Monday, April 11, 2011

UNCOMFORTABLY NUMB

Looking over the weekend landscape, I can't help but notice, and it jumps right out at me how BULLISH (not opinion) it all seems to be in the face of mounting evidence to the contrary....how wrong I could be?

Several polls of Investment managers and Individual Investors show bullishness near the all time highs seen in 2007-2008 era and 2000.....even if not timing tool, that should hold you tight from new contributions. The SPX dividend yield is now solidly under 2% and this is near historic lows.Insider SELLING is near 10 to 1 buying...signs of distribution are high.

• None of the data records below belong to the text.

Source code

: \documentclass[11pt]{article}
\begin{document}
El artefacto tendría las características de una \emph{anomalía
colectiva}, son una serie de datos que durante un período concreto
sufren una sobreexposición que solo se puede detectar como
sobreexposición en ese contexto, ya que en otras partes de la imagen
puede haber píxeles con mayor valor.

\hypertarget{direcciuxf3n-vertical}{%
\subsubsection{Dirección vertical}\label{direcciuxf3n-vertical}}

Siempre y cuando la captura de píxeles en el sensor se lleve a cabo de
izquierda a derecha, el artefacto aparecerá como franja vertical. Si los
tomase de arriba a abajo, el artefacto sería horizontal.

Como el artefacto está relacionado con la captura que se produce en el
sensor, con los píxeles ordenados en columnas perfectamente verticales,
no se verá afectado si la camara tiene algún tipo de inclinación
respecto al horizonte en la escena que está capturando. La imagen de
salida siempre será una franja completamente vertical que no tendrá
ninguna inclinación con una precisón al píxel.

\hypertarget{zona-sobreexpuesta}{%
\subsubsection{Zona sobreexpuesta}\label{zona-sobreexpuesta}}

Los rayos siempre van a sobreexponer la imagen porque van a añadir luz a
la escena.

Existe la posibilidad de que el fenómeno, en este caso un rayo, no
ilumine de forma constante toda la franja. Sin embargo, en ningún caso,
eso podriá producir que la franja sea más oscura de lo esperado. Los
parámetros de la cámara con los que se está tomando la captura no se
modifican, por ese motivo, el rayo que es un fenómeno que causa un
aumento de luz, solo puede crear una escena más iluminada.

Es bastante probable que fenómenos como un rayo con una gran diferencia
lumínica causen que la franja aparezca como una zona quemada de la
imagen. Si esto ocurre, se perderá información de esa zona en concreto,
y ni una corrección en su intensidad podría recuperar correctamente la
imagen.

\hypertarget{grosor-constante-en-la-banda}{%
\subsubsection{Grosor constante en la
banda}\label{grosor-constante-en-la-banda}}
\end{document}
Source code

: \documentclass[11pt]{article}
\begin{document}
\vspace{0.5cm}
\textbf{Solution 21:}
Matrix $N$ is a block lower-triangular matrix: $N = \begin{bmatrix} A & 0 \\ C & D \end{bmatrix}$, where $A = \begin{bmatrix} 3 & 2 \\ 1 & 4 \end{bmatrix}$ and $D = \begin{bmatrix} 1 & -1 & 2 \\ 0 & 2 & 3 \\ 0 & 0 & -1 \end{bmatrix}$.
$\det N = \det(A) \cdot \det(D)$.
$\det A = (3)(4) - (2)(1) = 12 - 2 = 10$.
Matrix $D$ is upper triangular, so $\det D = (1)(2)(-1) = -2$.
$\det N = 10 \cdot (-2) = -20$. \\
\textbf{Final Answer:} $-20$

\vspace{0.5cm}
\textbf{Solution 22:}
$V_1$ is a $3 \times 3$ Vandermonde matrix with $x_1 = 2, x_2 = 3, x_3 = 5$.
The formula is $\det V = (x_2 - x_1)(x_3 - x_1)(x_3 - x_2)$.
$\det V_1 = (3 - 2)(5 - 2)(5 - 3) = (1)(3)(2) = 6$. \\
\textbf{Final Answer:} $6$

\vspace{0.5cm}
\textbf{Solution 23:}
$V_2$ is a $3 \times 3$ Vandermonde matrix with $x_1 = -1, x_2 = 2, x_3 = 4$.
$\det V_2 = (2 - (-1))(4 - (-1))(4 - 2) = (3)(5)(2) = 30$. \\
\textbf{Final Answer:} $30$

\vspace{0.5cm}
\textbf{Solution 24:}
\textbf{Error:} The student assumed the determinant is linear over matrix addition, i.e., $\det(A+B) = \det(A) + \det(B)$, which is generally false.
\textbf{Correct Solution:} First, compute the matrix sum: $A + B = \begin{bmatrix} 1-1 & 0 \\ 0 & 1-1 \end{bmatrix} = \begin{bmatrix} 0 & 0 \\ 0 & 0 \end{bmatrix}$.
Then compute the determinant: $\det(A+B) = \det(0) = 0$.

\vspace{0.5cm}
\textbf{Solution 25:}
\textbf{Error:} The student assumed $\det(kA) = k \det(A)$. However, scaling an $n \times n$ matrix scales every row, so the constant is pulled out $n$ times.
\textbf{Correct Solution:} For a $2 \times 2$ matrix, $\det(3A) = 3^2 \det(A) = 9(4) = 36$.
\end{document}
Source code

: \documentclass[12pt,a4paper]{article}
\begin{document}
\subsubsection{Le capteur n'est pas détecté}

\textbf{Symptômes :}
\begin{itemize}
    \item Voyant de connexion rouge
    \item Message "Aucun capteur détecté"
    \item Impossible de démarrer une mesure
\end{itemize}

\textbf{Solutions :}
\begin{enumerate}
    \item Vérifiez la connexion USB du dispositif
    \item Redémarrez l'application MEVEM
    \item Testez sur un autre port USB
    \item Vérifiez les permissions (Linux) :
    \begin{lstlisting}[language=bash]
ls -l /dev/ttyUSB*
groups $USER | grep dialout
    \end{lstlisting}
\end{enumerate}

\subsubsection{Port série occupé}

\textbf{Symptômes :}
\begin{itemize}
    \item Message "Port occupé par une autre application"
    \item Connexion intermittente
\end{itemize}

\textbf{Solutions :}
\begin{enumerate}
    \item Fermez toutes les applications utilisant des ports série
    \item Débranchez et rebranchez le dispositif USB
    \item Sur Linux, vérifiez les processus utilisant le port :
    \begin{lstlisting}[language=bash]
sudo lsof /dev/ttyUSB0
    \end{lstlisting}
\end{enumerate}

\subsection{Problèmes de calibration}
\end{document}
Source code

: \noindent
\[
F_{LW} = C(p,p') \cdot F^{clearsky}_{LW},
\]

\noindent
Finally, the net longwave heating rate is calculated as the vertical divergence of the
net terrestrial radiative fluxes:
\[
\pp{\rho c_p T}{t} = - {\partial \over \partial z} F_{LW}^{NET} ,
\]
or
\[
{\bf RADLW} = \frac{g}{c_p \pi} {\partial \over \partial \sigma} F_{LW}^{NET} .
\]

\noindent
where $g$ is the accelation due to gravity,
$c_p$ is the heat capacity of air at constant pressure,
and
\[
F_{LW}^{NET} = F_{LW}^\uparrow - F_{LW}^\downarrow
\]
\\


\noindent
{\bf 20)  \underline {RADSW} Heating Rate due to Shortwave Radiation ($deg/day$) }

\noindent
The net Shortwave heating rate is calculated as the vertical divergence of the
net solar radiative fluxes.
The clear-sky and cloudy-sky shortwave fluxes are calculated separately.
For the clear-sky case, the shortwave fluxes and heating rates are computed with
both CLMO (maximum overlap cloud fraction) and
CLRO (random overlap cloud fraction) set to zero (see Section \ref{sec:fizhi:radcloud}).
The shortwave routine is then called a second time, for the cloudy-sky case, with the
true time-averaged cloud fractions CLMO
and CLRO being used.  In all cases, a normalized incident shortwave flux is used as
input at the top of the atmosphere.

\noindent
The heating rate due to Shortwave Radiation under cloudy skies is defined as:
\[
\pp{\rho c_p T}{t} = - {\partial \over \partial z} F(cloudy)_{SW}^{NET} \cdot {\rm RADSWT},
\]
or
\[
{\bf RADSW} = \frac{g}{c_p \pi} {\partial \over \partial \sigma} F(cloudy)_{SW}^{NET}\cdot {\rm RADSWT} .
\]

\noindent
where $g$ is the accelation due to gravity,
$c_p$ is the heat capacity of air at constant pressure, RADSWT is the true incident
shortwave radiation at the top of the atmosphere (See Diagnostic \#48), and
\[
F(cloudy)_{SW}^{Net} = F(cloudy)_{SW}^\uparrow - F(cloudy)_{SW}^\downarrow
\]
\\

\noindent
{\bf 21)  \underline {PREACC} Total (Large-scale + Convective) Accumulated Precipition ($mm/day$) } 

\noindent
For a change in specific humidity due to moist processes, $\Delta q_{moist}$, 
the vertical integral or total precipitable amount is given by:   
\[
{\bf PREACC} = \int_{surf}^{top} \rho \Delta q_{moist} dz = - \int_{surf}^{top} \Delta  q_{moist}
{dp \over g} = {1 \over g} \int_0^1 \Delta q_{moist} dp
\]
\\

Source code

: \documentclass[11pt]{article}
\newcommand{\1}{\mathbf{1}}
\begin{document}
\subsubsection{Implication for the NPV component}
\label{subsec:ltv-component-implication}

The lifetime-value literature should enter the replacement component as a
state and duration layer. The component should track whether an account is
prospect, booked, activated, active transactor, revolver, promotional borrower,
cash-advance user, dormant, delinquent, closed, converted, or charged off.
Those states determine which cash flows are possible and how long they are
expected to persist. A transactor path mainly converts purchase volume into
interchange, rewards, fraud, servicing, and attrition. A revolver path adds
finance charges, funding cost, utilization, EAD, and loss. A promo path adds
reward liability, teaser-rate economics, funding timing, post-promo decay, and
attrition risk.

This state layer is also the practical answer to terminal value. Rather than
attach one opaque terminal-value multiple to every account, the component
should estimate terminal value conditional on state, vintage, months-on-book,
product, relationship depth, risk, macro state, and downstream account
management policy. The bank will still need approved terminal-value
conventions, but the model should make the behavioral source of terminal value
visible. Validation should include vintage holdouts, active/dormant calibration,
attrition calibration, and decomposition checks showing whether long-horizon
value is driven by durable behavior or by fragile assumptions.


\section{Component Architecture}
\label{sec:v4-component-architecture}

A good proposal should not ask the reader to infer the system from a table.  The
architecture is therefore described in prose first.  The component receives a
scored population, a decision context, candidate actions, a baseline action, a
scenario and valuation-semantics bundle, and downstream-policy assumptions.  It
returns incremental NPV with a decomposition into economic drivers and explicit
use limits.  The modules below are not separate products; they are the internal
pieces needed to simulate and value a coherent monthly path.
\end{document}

Almost 3 years into OFFICIAL Recovery unemployment official or not remains higher than at any prior recovery in history.
Those needing government assistance remain at historical highs. The housing market, which remains the #1 asset (or was) for individual wealth, is mired near the worst climate since the 2009 reaction lows...some in the 50 year plus of data keeping.
When you consider 7 of the last 8 (yes I repeat myself) Recoveries were led by housing....this gives me pause.
When I show you charts of the monetary base, the recent rise from just January is nothing short of jaw dropping spectacular and is near vertical adding some $600 BILLION in just 4 months....this smells of crisis reaction....where none is reported.
EVEN AS INFLATION ROARS, EVEN AS ECB and some countries RAISE RATES...here in this country and our FED continue to PREACH that inflation is transitory and will not be a problem....and when you take out FOOD and ENERGY, well there isn't a problem at all!!!!!!!!!!!

I think there is a DANGEROUS disconnect between what avg people are experiencing and what those in control of our destiny are saying....they are obviously STUPID or LYING.

Duratek

2 comments:

Anonymous said...

Sheeple are bullish. Or maybe not. HFT computers may be pushing up the indices for all I know. Time to book your profits if you played the rally. We will get a decent entry to buy some more silver gold and miners soon over the next few months. We are in a post bubble contraction. As such the Fed buying bonds or MBS will not help because the money will not reach the average joe. Yes it does reach the big players that use it to bid up asset prices but it is ultimately deflationary as the costs cannot be passed on. 2008 redo? Yep. Even today you can see the Fed is unwilling to admit it is causing rising commodity prices. Dont know which planet that Yellen lady comes from. Its such a joke. Same things going on in other places in a different schedule. Take a look at the Mish article on Australia. About to pop there. Guess to comment what will happen to the banks in Australia? How much you wanna bet they will get bailed out with Australian taxpayer money?

Duratek said...

YOu know the answer to that.
I have some learned intelligent friends, a few continue to point to ECRI and other data? but lately it was about the yields on treasuries rising was bullish and because of "improving economy".

This is what I offered

The economic downturn is pushing the vacancy rate above 50 percent in some communities. Grim future predicted

http://research.stlouisfed.org/publications/usfd/page3.pdf this is historic and has no precedent.

Case of supply and demand. Record debt and supply. Fed bought $500 b in last 4 months....it is impossible to gauge normal in abnormal world.